Instagram has turned out to be an amazing acquisition for Facebook. Facebook make >$12 billion dollars in 2014. You're saying Instagram wasn't worth 1 months revenue for Facebook? It's a double digit percentage of all time people spend interacting with Facebook's app constellation.
Warren Buffett looks for investments with an economic moat around their economic castle. If a startup could get close to doing that much damage to Facebook, maybe Facebook's business isn't very defensible.
Successful social businesses have a big moat in the form of network effects. If it were any easier to cross the social-networking moat, Facebook would not have paid $19 billion for Whatsapp. Attracting and retaining users is hard.

The numbers needed to match Facebook are big. The fact that Whatsapp, Viber, Line, etc are even able to approach those numbers speaks volumes: they have succeeded in executing on their businesses, and there is demand in the market for solid messaging products that evidently the incumbents have not been able to fill. Buying out a (exceptionally successful) startup before it becomes a potential competitor makes total sense.

Successful social businesses have a big moat in the form of network effects. If it were any easier to cross the social-networking moat, Facebook would not have paid $19 billion for Whatsapp. Attracting and retaining users is hard.

I know of multiple ways of trying to estimate the magnitude of network effects. All come up with social networks creating O(n log(n)) value for users. If true, that result demonstrates that network effects are significant, but a better competitor does not have to have nearly the scale you'd think to be able to compete head on against the big giants.

That said, I wouldn't recommend going head to head versus FB for your next startup. But there will be no shortage of future companies posing a threat to FB like the one that FB posed to MySpace before it. And like MySpace posed to Friendster earlier on.

Let's be honest. FB has a lot of advantages here. They are the first mover, they have a ton of resources, and they have appropriate levels of paranoia about this issue. But still I'd give them substantially less than even odds of being the social king when, say, 2030 rolls around.

> I wouldn't recommend going head to head versus FB for your next startup.

Yep. The threat to FB or any similarly dominant company isn't head-on, but rather sideways, where peripheral businesses could eat into their core. So far, Facebook is doing a pretty good job of recognizing those risks.

An interesting exercise is to think of how companies have handled those risks and the effects of that. Eg, IBM's stance on software as they gave Microsoft exclusive licensing rights, only to backtrack with OS/2 and giving up. Microsoft dismissing the Internet, then playing "me-too" ever since with Bing, Windows Phone, Azure, etc etc.
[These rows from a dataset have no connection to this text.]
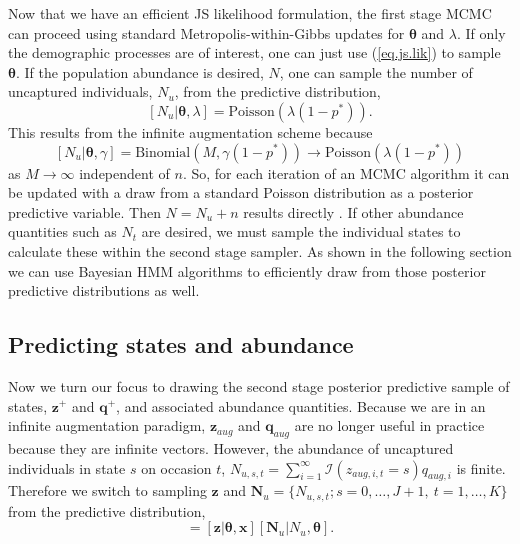 \documentclass[11pt]{article}
\newcommand{\bx}{\ensuremath{\mathbf{x}}}
\newcommand{\bz}{\ensuremath{\mathbf{z}}}
\newcommand{\bN}{\ensuremath{\mathbf{N}}}
\newcommand{\bt}{\ensuremath{\boldsymbol{\theta}}}
\newcommand{\bq}{\ensuremath{\mathbf{q}}}
\begin{document}
Now that we have an efficient JS likelihood formulation, the first stage MCMC can proceed using standard Metropolis-within-Gibbs updates for $\bt$ and $\lambda$. If only the demographic processes are of interest, one can just use (\ref{eq.js.lik}) to sample $\bt$. If the population abundance is desired, $N$, one can sample the number of uncaptured individuals, $N_u$, from the predictive distribution,
\[
[N_u|\bt, \lambda] = \text{Poisson}(\lambda (1-p^*)).
\] 
This results from the infinite augmentation scheme because 
\[
[N_u|\bt,\gamma] = \text{Binomial}(M, \gamma(1-p^*)) \to \text{Poisson}(\lambda(1-p^*))
\]
as $M\to\infty$ independent of $n$. So, for each iteration of an MCMC algorithm it can be updated with a draw from a standard Poisson distribution as a posterior predictive variable. Then $N = N_u + n$ results directly \citep{johnson2010model, schofield2023estimating}. If other abundance quantities such as $N_t$ are desired, we must sample the individual states to calculate these within the second stage sampler. As shown in the following section we can use Bayesian HMM algorithms to efficiently draw from those posterior predictive distributions as well. 


\subsection{Predicting states and abundance}

Now we turn our focus to drawing the second stage posterior predictive sample of states, $\bz^+$ and $\bq^+$, and associated abundance quantities. Because we are in an infinite augmentation paradigm, $\bz_{aug}$ and $\bq_{aug}$ are no longer useful in practice because they are infinite vectors. However, the abundance of uncaptured individuals in state $s$ on occasion $t$, $N_{u,s,t} = \sum_{i=1}^\infty \mathcal{I}(z_{aug,i,t}=s)q_{aug,i}$ is finite. Therefore we switch to sampling $\bz$ and $\bN_u = \{N_{u,s,t}; s=0,\dots,J+1,\ t=1,\dots,K\}$  from the predictive distribution,
\begin{equation}
[\bz, \bN_u|N_u, \bt,\bx] = [\bz|\bt,\bx][\bN_u|N_u,\bt].
\end{equation} 
\end{document}
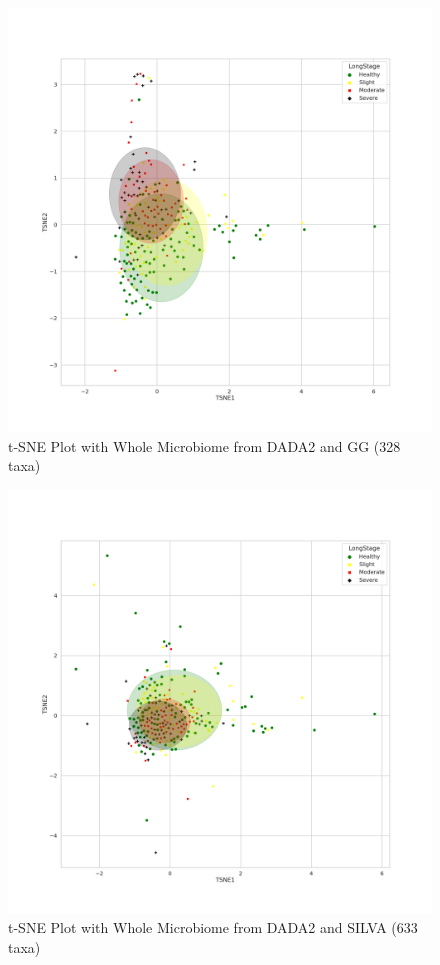 \documentclass[a4paper]{article}
\begin{document}
            \begin{figure}[p]
                \centering
                \includegraphics[width=0.6 \linewidth]{figures/tSNE/Whole/whole.DADA2.gg.png}
                \caption{t-SNE Plot with Whole Microbiome from DADA2 and GG (328 taxa)}
                \label{fig:tsne-whole-dada2-gg}
            \end{figure}

            \begin{figure}[p]
                \centering
                \includegraphics[width=0.6 \linewidth]{figures/tSNE/Whole/whole.DADA2.silva.png}
                \caption{t-SNE Plot with Whole Microbiome from DADA2 and SILVA (633 taxa)}
                \label{fig:tsne-whole-dada2-silva}
            \end{figure}
\end{document}
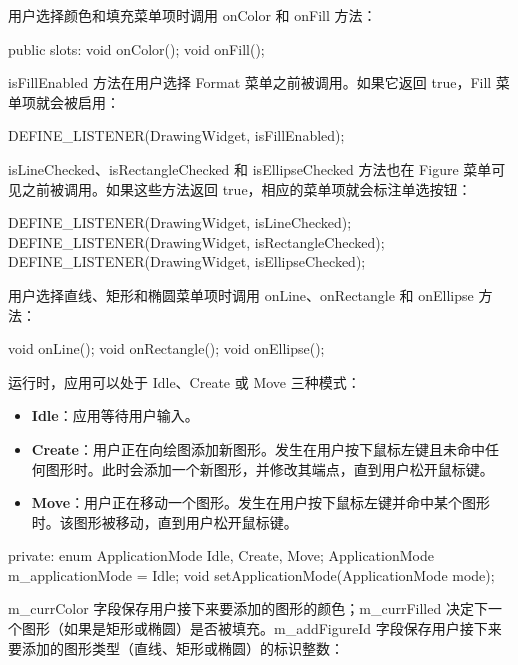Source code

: 用户选择颜色和填充菜单项时调用 onColor 和 onFill 方法：

\begin{codebox}
  public slots:
    void onColor();
    void onFill();
\end{codebox}

isFillEnabled 方法在用户选择 Format 菜单之前被调用。如果它返回 true，Fill 菜单项就会被启用：

\begin{codebox}
    DEFINE_LISTENER(DrawingWidget, isFillEnabled);
\end{codebox}

isLineChecked、isRectangleChecked 和 isEllipseChecked 方法也在 Figure 菜单可见之前被调用。如果这些方法返回 true，相应的菜单项就会标注单选按钮：

\begin{codebox}
    DEFINE_LISTENER(DrawingWidget, isLineChecked);
    DEFINE_LISTENER(DrawingWidget, isRectangleChecked);
    DEFINE_LISTENER(DrawingWidget, isEllipseChecked);
\end{codebox}

用户选择直线、矩形和椭圆菜单项时调用 onLine、onRectangle 和 onEllipse 方法：

\begin{codebox}
    void onLine();
    void onRectangle();
    void onEllipse();
\end{codebox}

运行时，应用可以处于 Idle、Create 或 Move 三种模式：

\begin{itemize}
\item \textbf{Idle}：应用等待用户输入。
\item \textbf{Create}：用户正在向绘图添加新图形。发生在用户按下鼠标左键且未命中任何图形时。此时会添加一个新图形，并修改其端点，直到用户松开鼠标键。
\item \textbf{Move}：用户正在移动一个图形。发生在用户按下鼠标左键并命中某个图形时。该图形被移动，直到用户松开鼠标键。
\end{itemize}

\begin{codebox}
  private:
    enum ApplicationMode {Idle, Create, Move};
    ApplicationMode m_applicationMode = Idle;
    void setApplicationMode(ApplicationMode mode);
\end{codebox}

m\_currColor 字段保存用户接下来要添加的图形的颜色；m\_currFilled 决定下一个图形（如果是矩形或椭圆）是否被填充。m\_addFigureId 字段保存用户接下来要添加的图形类型（直线、矩形或椭圆）的标识整数：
Google's social networking efforts with Orkut, Buzz and Plus.

> less than even odds of being the social king when, say, 2030 rolls around.
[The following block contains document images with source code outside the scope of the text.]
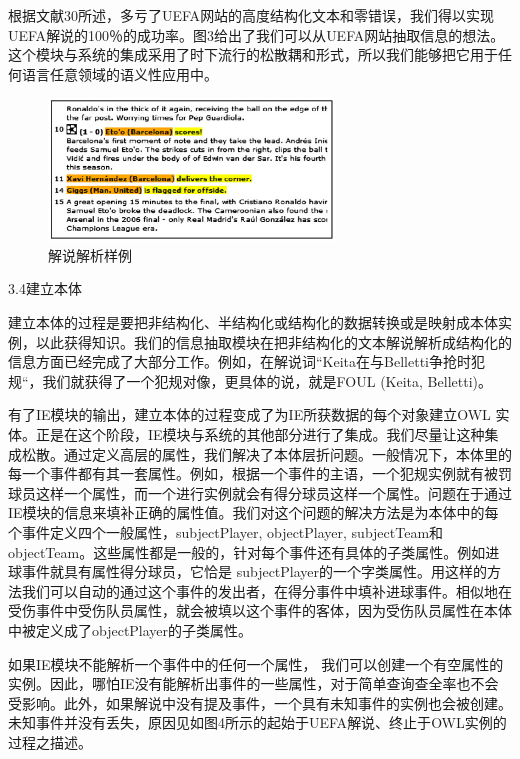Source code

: 根据文献30所述，多亏了{\Times UEFA}网站的高度结构化文本和零错误，我们得以实现{\Times UEFA}解说的100％的成功率。图3给出了我们可以从{\Times UEFA}网站抽取信息的想法。这个模块与系统的集成采用了时下流行的松散耦和形式，所以我们能够把它用于任何语言任意领域的语义性应用中。

	\begin{figure}[htbp] 
	\centering\includegraphics[width=3in]{fig/trans/fig3.png} 
	\caption[]{解说解析样例}
	\end{figure} 

3.4建立本体

建立本体的过程是要把非结构化、半结构化或结构化的数据转换或是映射成本体实例，以此获得知识。我们的信息抽取模块在把非结构化的文本解说解析成结构化的信息方面已经完成了大部分工作。例如，在解说词“{\Times Keita}在与{\Times Belletti}争抢时犯规“，我们就获得了一个犯规对像，更具体的说，就是{\Times FOUL (Keita, Belletti)}。

有了{\Times IE}模块的输出，建立本体的过程变成了为{\Times IE}所获数据的每个对象建立{\Times OWL} 实体。正是在这个阶段，{\Times IE}模块与系统的其他部分进行了集成。我们尽量让这种集成松散。通过定义高层的属性，我们解决了本体层折问题。一般情况下，本体里的每一个事件都有其一套属性。例如，根据一个事件的主语，一个犯规实例就有被罚球员这样一个属性，而一个进行实例就会有得分球员这样一个属性。问题在于通过{\Times IE}模块的信息来填补正确的属性值。我们对这个问题的解决方法是为本体中的每个事件定义四个一般属性，{\Times subjectPlayer}, {\Times objectPlayer}, {\Times subjectTeam}和 {\Times objectTeam}。这些属性都是一般的，针对每个事件还有具体的子类属性。例如进球事件就具有属性得分球员，它恰是 {\Times subjectPlayer}的一个字类属性。用这样的方法我们可以自动的通过这个事件的发出者，在得分事件中填补进球事件。相似地在受伤事件中受伤队员属性，就会被填以这个事件的客体，因为受伤队员属性在本体中被定义成了{\Times objectPlayer}的子类属性。

如果{\Times IE}模块不能解析一个事件中的任何一个属性， 我们可以创建一个有空属性的实例。因此，哪怕{\Times IE}没有能解析出事件的一些属性，对于简单查询查全率也不会受影响。此外，如果解说中没有提及事件，一个具有未知事件的实例也会被创建。未知事件并没有丢失，原因见如图4所示的起始于{\Times UEFA}解说、终止于{\Times OWL}实例的过程之描述。

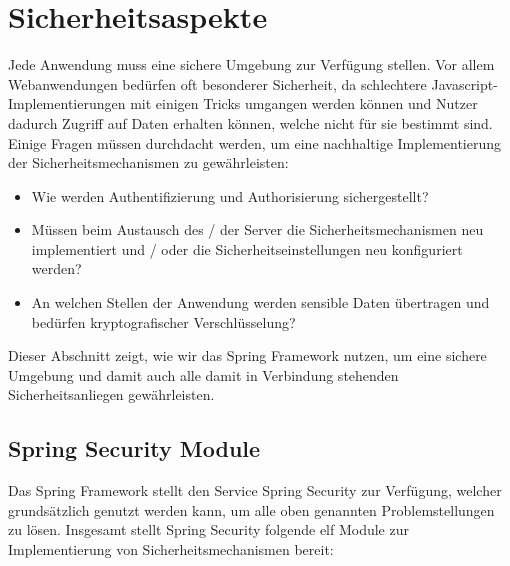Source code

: \section{Sicherheitsaspekte}

Jede Anwendung muss eine sichere Umgebung zur Verfügung stellen. Vor allem 
Webanwendungen bedürfen oft besonderer Sicherheit, da schlechtere Javascript-
Implementierungen mit einigen Tricks umgangen werden können und Nutzer dadurch 
Zugriff auf Daten erhalten können, welche nicht für sie bestimmt sind. Einige 
Fragen müssen durchdacht werden, um eine nachhaltige Implementierung der 
Sicherheitsmechanismen zu gewährleisten:

\begin{itemize}
\item Wie werden Authentifizierung und Authorisierung sichergestellt?
\item Müssen beim Austausch des / der Server die Sicherheitsmechanismen neu implementiert und / oder die
	  Sicherheitseinstellungen neu konfiguriert werden?
\item An welchen Stellen der Anwendung werden sensible Daten übertragen und bedürfen kryptografischer 	      
      Verschlüsselung?
\end{itemize} 

Dieser Abschnitt zeigt, wie wir das Spring Framework nutzen, um eine sichere 
Umgebung und damit auch alle damit in Verbindung stehenden Sicherheitsanliegen 
gewährleisten.

\subsection{Spring Security Module}

Das Spring Framework stellt den Service Spring Security zur Verfügung, welcher grundsätzlich genutzt 
werden kann, um alle oben genannten Problemstellungen zu lösen. Insgesamt stellt Spring Security folgende 
elf Module zur Implementierung von Sicherheitsmechanismen bereit:

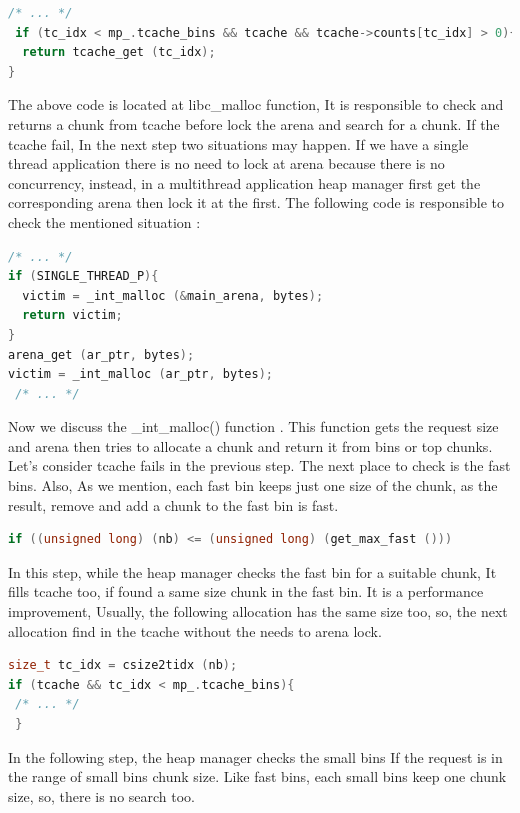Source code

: \documentclass{masterthesis}
\newcommand*\tch{tcache}
\newcommand*\fb{fast bins}
\newcommand*\sbs{small bins}
\begin{document}
\begin{lstlisting}[language=c,frame=tlrb]
 /* ... */ 
 if (tc_idx < mp_.tcache_bins && tcache && tcache->counts[tc_idx] > 0){
  return tcache_get (tc_idx);
}
\end{lstlisting}

The above code is located at libc\_malloc function, It is responsible to check and returns a chunk from \tch{} before lock the arena and search for a chunk. If the \tch{} fail, In the next step two situations may happen. If we have a single thread application there is no need to lock at arena because there is no concurrency, instead, in a multi\-thread application heap manager first get the corresponding arena then lock it at the first. The following code is responsible to check the mentioned situation :

\begin{lstlisting}[language=c,frame=tlrb]
 /* ... */ 
if (SINGLE_THREAD_P){
  victim = _int_malloc (&main_arena, bytes);
  return victim;
}
arena_get (ar_ptr, bytes);
victim = _int_malloc (ar_ptr, bytes);
 /* ... */ 
\end{lstlisting}

Now we discuss the \_int\_malloc() function . This function gets the request size and arena then tries to allocate a chunk and return it from bins or top chunks. Let's consider \tch{} fails in the previous step. The next place to check is the \fb{}. Also, As we mention, each fast bin keeps just one size of the chunk, as the result, remove and add a chunk to the fast bin is fast.

\begin{lstlisting}[language=c,frame=tlrb]
if ((unsigned long) (nb) <= (unsigned long) (get_max_fast ()))
\end{lstlisting}

In this step, while the heap manager checks the fast bin for a suitable chunk, It fills \tch{} too, if found a same size chunk in the fast bin. It is a performance improvement, Usually, the following allocation has the same size too, so, the next allocation find in the \tch{} without the needs to arena lock.

\begin{lstlisting}[language=c,frame=tlrb]
size_t tc_idx = csize2tidx (nb);
if (tcache && tc_idx < mp_.tcache_bins){
 /* ... */ 
 }
\end{lstlisting}

In the following step, the heap manager checks the \sbs{} If the request is in the range of \sbs{} chunk size. Like \fb{}, each \sbs{} keep one chunk size, so, there is no search too.
\end{document}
Agreed, when you're dominating a competitive industry, it's pretty hard to stay on top indefinitely. Nowhere to go but down.

Attracting and retaining users isn't hard. Attracting and retaining users that will pay you is hard. Give out free slices of cake to people on the street and you'll have lots and lots of users, and they'll probably come back. Selling marketers billboard space behind your free cake stand isn't very profitable unless the cake is very cheap - but if the cake is cheap then just about anyone can bake cakes.
> Attracting and retaining users isn't hard.

Have you tried? It is hard, especially in a saturated market with plenty of choices. For mass media (TV, news, social), the scarcity relationship is reversed: you're effectively competing for the user's time and attention. Almost zero-sum, especially when considering the allocation of advertising dollars.

Additionally, the barrier of entry is low, since anyone can make a Twitter clone in 20 lines of Ruby on Rails. So you'd be trying to carve out a niche in social, fighting against network effects and the dozen other college dropouts working on the same idea, while hoping Facebook won't decide to implement your differentiating feature. That's not easy.

> Attracting and retaining users that will pay you is hard.

For purely discretionary purchases, yes. This is what makes the success of eg, Viber all the more remarkable. They made a $900 million business by selling electronic stickers. Anyone can sell stupid stickers, but it takes sheer execution to get $900 million for it. Not easy at all.

Since it's so difficult to get paying users in social, you can hedge by relying on a (slightly) less elastic source of revenue: selling those eyeballs and clicks to advertisers. But the traffic needs to be high and consistent for a scalable operation. And again, you're back to square one. Not so easy.

Attracting and retaining users, on mobile especially, is extremely tough, no matter how good your "cake" tastes, even if it is free.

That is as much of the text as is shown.